- TASK DETAILS -
For every line in the records that has the word "software", make a copy.

- DATA EXTRACTS -
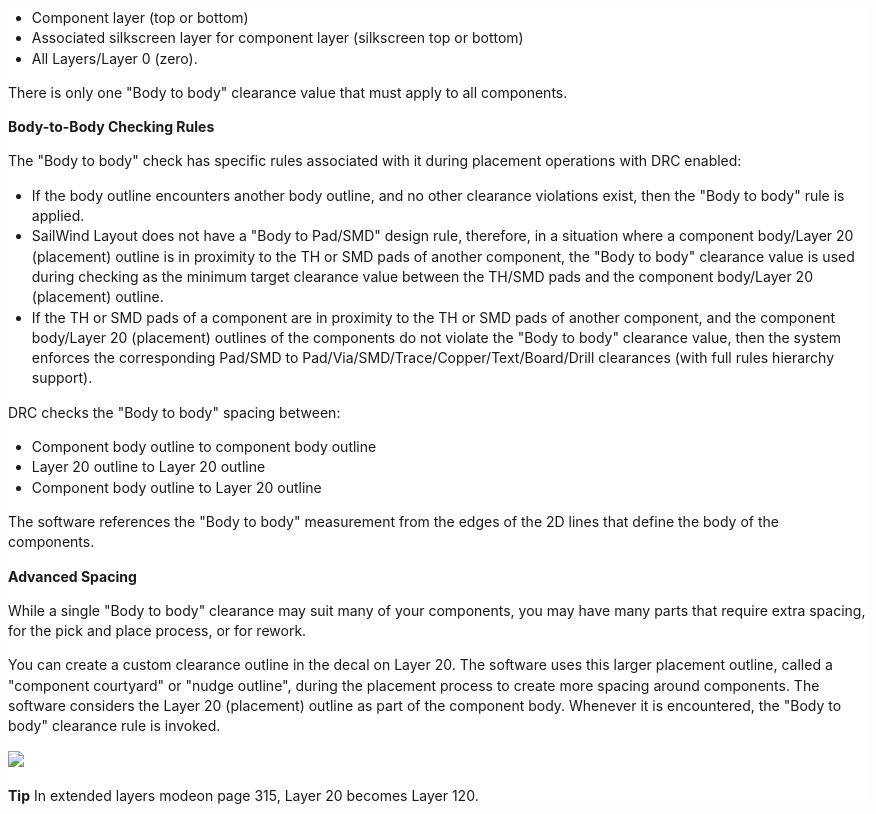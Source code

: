 - Component layer (top or bottom)
- Associated silkscreen layer for component layer (silkscreen top or bottom)
- All Layers/Layer 0 (zero).

There is only one "Body to body" clearance value that must apply to all components.

**Body-to-Body Checking Rules**

The "Body to body" check has specific rules associated with it during placement operations with DRC enabled:

- If the body outline encounters another body outline, and no other clearance violations exist, then the "Body to body" rule is applied.
- SailWind Layout does not have a "Body to Pad/SMD" design rule, therefore, in a situation where a component body/Layer 20 (placement) outline is in proximity to the TH or SMD pads of another component, the "Body to body" clearance value is used during checking as the minimum target clearance value between the TH/SMD pads and the component body/Layer 20 (placement) outline.
- If the TH or SMD pads of a component are in proximity to the TH or SMD pads of another component, and the component body/Layer 20 (placement) outlines of the components do not violate the "Body to body" clearance value, then the system enforces the corresponding Pad/SMD to Pad/Via/SMD/Trace/Copper/Text/Board/Drill clearances (with full rules hierarchy support).

DRC checks the "Body to body" spacing between:

- Component body outline to component body outline
- Layer 20 outline to Layer 20 outline
- Component body outline to Layer 20 outline

The software references the "Body to body" measurement from the edges of the 2D lines that define the body of the components.

**Advanced Spacing**

While a single "Body to body" clearance may suit many of your components, you may have many parts that require extra spacing, for the pick and place process, or for rework.

You can create a custom clearance outline in the decal on Layer 20. The software uses this larger placement outline, called a "component courtyard" or "nudge outline", during the placement process to create more spacing around components. The software considers the Layer 20 (placement) outline as part of the component body. Whenever it is encountered, the "Body to body" clearance rule is invoked.

![](/layout/guide/21/_page_7_Picture_8.jpeg)

**Tip** In extended layers modeon page 315, Layer 20 becomes Layer 120.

- WORKED SOLUTION -
The software references the "Body to body" measurement from the edges of the 2D lines that define the body of the components.
You can create a custom clearance outline in the decal on Layer 20. The software uses this larger placement outline, called a "component courtyard" or "nudge outline", during the placement process to create more spacing around components. The software considers the Layer 20 (placement) outline as part of the component body. Whenever it is encountered, the "Body to body" clearance rule is invoked.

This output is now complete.